***** Extracted data
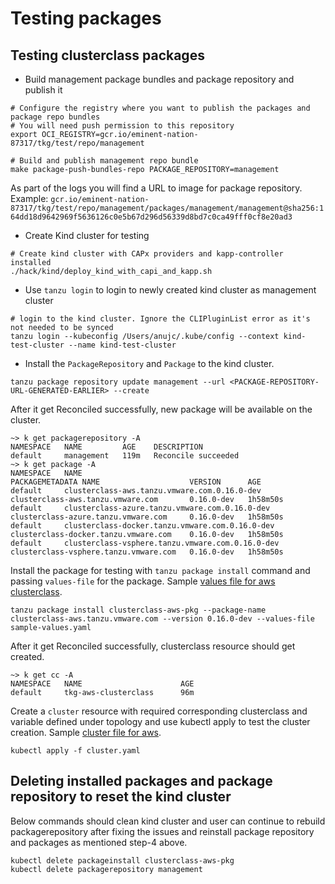 # Testing packages

## Testing clusterclass packages

- Build management package bundles and package repository and publish it

```text
# Configure the registry where you want to publish the packages and package repo bundles
# You will need push permission to this repository
export OCI_REGISTRY=gcr.io/eminent-nation-87317/tkg/test/repo/management

# Build and publish management repo bundle
make package-push-bundles-repo PACKAGE_REPOSITORY=management
```

As part of the logs you will find a URL to image for package repository. Example: `gcr.io/eminent-nation-87317/tkg/test/repo/management/packages/management/management@sha256:164dd18d9642969f5636126c0e5b67d296d56339d8bd7c0ca49fff0cf8e20ad3`

- Create Kind cluster for testing

```text
# Create kind cluster with CAPx providers and kapp-controller installed
./hack/kind/deploy_kind_with_capi_and_kapp.sh
```

- Use `tanzu login` to login to newly created kind cluster as management cluster

```text
# login to the kind cluster. Ignore the CLIPluginList error as it's not needed to be synced
tanzu login --kubeconfig /Users/anujc/.kube/config --context kind-test-cluster --name kind-test-cluster
```

- Install the `PackageRepository` and `Package` to the kind cluster.

```text
tanzu package repository update management --url <PACKAGE-REPOSITORY-URL-GENERATED-EARLIER> --create
```

After it get Reconciled successfully, new package will be available on the cluster.

```text
~> k get packagerepository -A
NAMESPACE   NAME         AGE    DESCRIPTION
default     management   119m   Reconcile succeeded
~> k get package -A
NAMESPACE   NAME                                               PACKAGEMETADATA NAME                    VERSION      AGE
default     clusterclass-aws.tanzu.vmware.com.0.16.0-dev       clusterclass-aws.tanzu.vmware.com       0.16.0-dev   1h58m50s
default     clusterclass-azure.tanzu.vmware.com.0.16.0-dev     clusterclass-azure.tanzu.vmware.com     0.16.0-dev   1h58m50s
default     clusterclass-docker.tanzu.vmware.com.0.16.0-dev    clusterclass-docker.tanzu.vmware.com    0.16.0-dev   1h58m50s
default     clusterclass-vsphere.tanzu.vmware.com.0.16.0-dev   clusterclass-vsphere.tanzu.vmware.com   0.16.0-dev   1h58m50s
```

Install the package for testing with `tanzu package install` command and passing `values-file` for the package. Sample [values file for aws clusterclass](/packages/clusterclass-aws/test-data/sample-values.yaml).

```text
tanzu package install clusterclass-aws-pkg --package-name clusterclass-aws.tanzu.vmware.com --version 0.16.0-dev --values-file sample-values.yaml
```

After it get Reconciled successfully, clusterclass resource should get created.

```text
~> k get cc -A
NAMESPACE   NAME                      AGE
default     tkg-aws-clusterclass      96m
```

Create a `cluster` resource with required corresponding clusterclass and variable defined under topology and use kubectl apply to test the cluster creation. Sample [cluster file for aws](/packages/clusterclass-aws/test-data/cluster.yaml).

```text
kubectl apply -f cluster.yaml
```

## Deleting installed packages and package repository to reset the kind cluster

Below commands should clean kind cluster and user can continue to rebuild packagerepository after fixing the issues and reinstall package repository and packages as mentioned step-4 above.

```text
kubectl delete packageinstall clusterclass-aws-pkg
kubectl delete packagerepository management
```
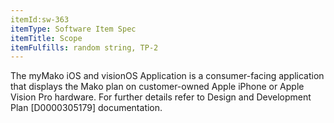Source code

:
 ```yaml
---
itemId:sw-363
itemType: Software Item Spec
itemTitle: Scope
itemFulfills: random string, TP-2
---
```

The myMako iOS and visionOS Application is a consumer-facing application that displays the Mako plan on customer-owned Apple iPhone or Apple Vision Pro hardware.
For further details refer to Design and Development Plan [D0000305179] documentation.
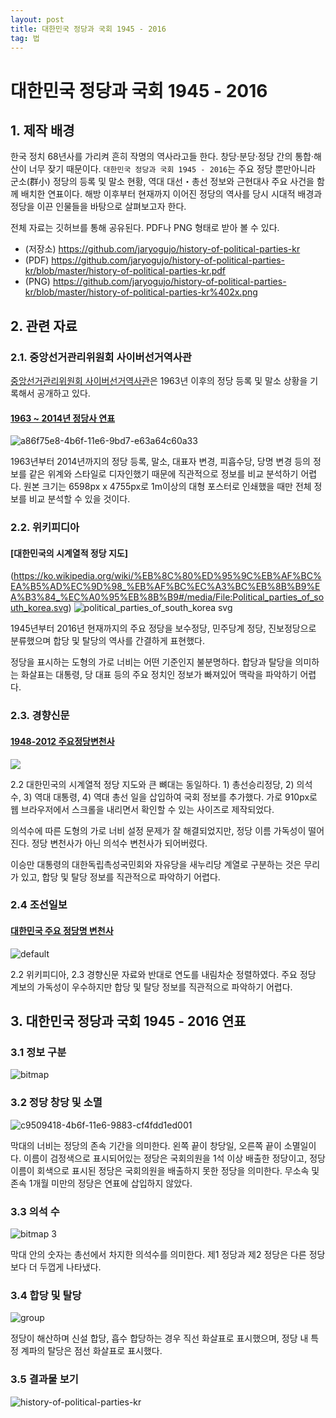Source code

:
 ```yaml
---
layout: post
title: 대한민국 정당과 국회 1945 - 2016 
tag: 법
---
```


# 대한민국 정당과 국회 1945 - 2016

## 1. 제작 배경
한국 정치 68년사를 가리켜 흔히 작명의 역사라고들 한다. 창당·분당·정당 간의 통합·해산이 너무 잦기 때문이다. `대한민국 정당과 국회 1945 - 2016`는 주요 정당 뿐만아니라 군소(群小) 정당의 등록 및 말소 현황, 역대 대선・총선 정보와 근현대사 주요 사건을 함께 배치한 연표이다. 해방 이후부터 현재까지 이어진 정당의 역사를 당시 시대적 배경과 정당을 이끈 인물들을 바탕으로 살펴보고자 한다.

전체 자료는 깃허브를 통해 공유된다. PDF나 PNG 형태로 받아 볼 수 있다.

- (저장소) https://github.com/jaryogujo/history-of-political-parties-kr
- (PDF) https://github.com/jaryogujo/history-of-political-parties-kr/blob/master/history-of-political-parties-kr.pdf
- (PNG) https://github.com/jaryogujo/history-of-political-parties-kr/blob/master/history-of-political-parties-kr%402x.png


## 2. 관련 자료 

### 2.1. 중앙선거관리위원회 사이버선거역사관

[중앙선거관리위원회 사이버선거역사관](http://museum.nec.go.kr/vote/voteKorea2.do)은 1963년 이후의 정당 등록 및 말소 상황을 기록해서 공개하고 있다.

#### [1963 ~ 2014년 정당사 연표](http://museum.nec.go.kr/images/vote/map.jpg)

![a86f75e8-4b6f-11e6-9bd7-e63a64c60a33](https://cloud.githubusercontent.com/assets/10662388/17081306/e3c9ffa4-518d-11e6-9cc2-c45c7f6fcc75.png)

1963년부터 2014년까지의 정당 등록, 말소, 대표자 변경, 피흡수당, 당명 변경 등의 정보를 같은 위계와 스타일로 디자인했기 때문에 직관적으로 정보를 비교 분석하기 어렵다. 원본 크기는 6598px x 4755px로 1m이상의 대형 포스터로 인쇄했을 때만 전체 정보를 비교 분석할 수 있을 것이다.

### 2.2. 위키피디아

#### [대한민국의 시계열적 정당 지도]

(https://ko.wikipedia.org/wiki/%EB%8C%80%ED%95%9C%EB%AF%BC%EA%B5%AD%EC%9D%98_%EB%AF%BC%EC%A3%BC%EB%8B%B9%EA%B3%84_%EC%A0%95%EB%8B%B9#/media/File:Political_parties_of_south_korea.svg)
![political_parties_of_south_korea svg](https://cloud.githubusercontent.com/assets/10662388/17081298/9ba86594-518d-11e6-8f73-490f09ed6bef.png)

1945년부터 2016년 현재까지의 주요 정당을 보수정당, 민주당계 정당, 진보정당으로 분류했으며 합당 및 탈당의 역사를 간결하게 표현했다. 

정당을 표시하는 도형의 가로 너비는 어떤 기준인지 불분명하다. 합당과 탈당을 의미하는 화살표는 대통령, 당 대표 등의 주요 정치인 정보가 빠져있어 맥락을 파악하기 어렵다.

### 2.3. 경향신문

#### [1948-2012 주요정당변천사](http://www.khan.co.kr/election/choice2012/news/infographic.html)

![](https://cloud.githubusercontent.com/assets/10662388/17081299/a343e166-518d-11e6-9ce8-d8f011d3f5c7.png)


2.2 대한민국의 시계열적 정당 지도와 큰 뼈대는 동일하다. 1) 총선승리정당, 2) 의석 수, 3) 역대 대통령, 4) 역대 총선 일을 삽입하여 국회 정보를 추가했다. 가로 910px로 웹 브라우저에서 스크롤을 내리면서 확인할 수 있는 사이즈로 제작되었다. 

의석수에 따른 도형의 가로 너비 설정 문제가 잘 해결되었지만, 정당 이름 가독성이 떨어진다. 정당 변천사가 아닌 의석수 변천사가 되어버렸다. 

이승만 대통령의 대한독립촉성국민회와 자유당을 새누리당 계열로 구분하는 것은 무리가 있고, 합당 및 탈당 정보를 직관적으로 파악하기 어렵다.

### 2.4 조선일보

#### [대한민국 주요 정당명 변천사](http://thestory.chosun.com/site/data/html_dir/2016/03/28/2016032802246.html)

![default](https://cloud.githubusercontent.com/assets/10662388/16893822/adb14db0-4b7e-11e6-967a-532b78d235bf.jpg)

2.2 위키피디아, 2.3 경향신문 자료와 반대로 연도를 내림차순 정렬하였다. 주요 정당 계보의 가독성이 우수하지만 합당 및 탈당 정보를 직관적으로 파악하기 어렵다.

## 3. 대한민국 정당과 국회 1945 - 2016 연표

### 3.1 정보 구분

![bitmap](https://cloud.githubusercontent.com/assets/10662388/17081241/b0b733e0-518b-11e6-99a1-79ba9ef1d206.png)


### 3.2 정당 창당 및 소멸

![c9509418-4b6f-11e6-9883-cf4fdd1ed001](https://cloud.githubusercontent.com/assets/10662388/17081242/b1f8563a-518b-11e6-948f-703c635f9727.png)

막대의 너비는 정당의 존속 기간을 의미한다. 왼쪽 끝이 창당일, 오른쪽 끝이 소멸일이다. 이름이 검정색으로 표시되어있는 정당은 국회의원을 1석 이상 배출한 정당이고, 정당 이름이 회색으로 표시된 정당은 국회의원을 배출하지 못한 정당을 의미한다. 무소속 및 존속 1개월 미만의 정당은 연표에 삽입하지 않았다. 

### 3.3 의석 수

![bitmap 3](https://cloud.githubusercontent.com/assets/10662388/17081248/c71a1bac-518b-11e6-9e16-6cf6134b27a4.png)

 막대  안의 숫자는 총선에서 차지한 의석수를 의미한다. 제1 정당과 제2 정당은 다른 정당보다 더 두껍게 나타냈다.


### 3.4 합당 및 탈당

![group](https://cloud.githubusercontent.com/assets/10662388/17081243/b343bd04-518b-11e6-9715-8700ade4391a.png)

 정당이 해산하며 신설 합당, 흡수 합당하는 경우 직선 화살표로 표시했으며, 정당 내 특정 계파의 탈당은 점선 화살표로 표시했다.

### 3.5 결과물 보기

![history-of-political-parties-kr](https://cloud.githubusercontent.com/assets/10662388/17081275/a90fb88c-518c-11e6-8aaa-a077da636c49.jpg)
**********
### Task instructions
Pull out every line of the records that includes the string "NAMESPACE".

### Exercise result
NAMESPACE   NAME         AGE    DESCRIPTION
NAMESPACE   NAME                                               PACKAGEMETADATA NAME                    VERSION      AGE
NAMESPACE   NAME                      AGE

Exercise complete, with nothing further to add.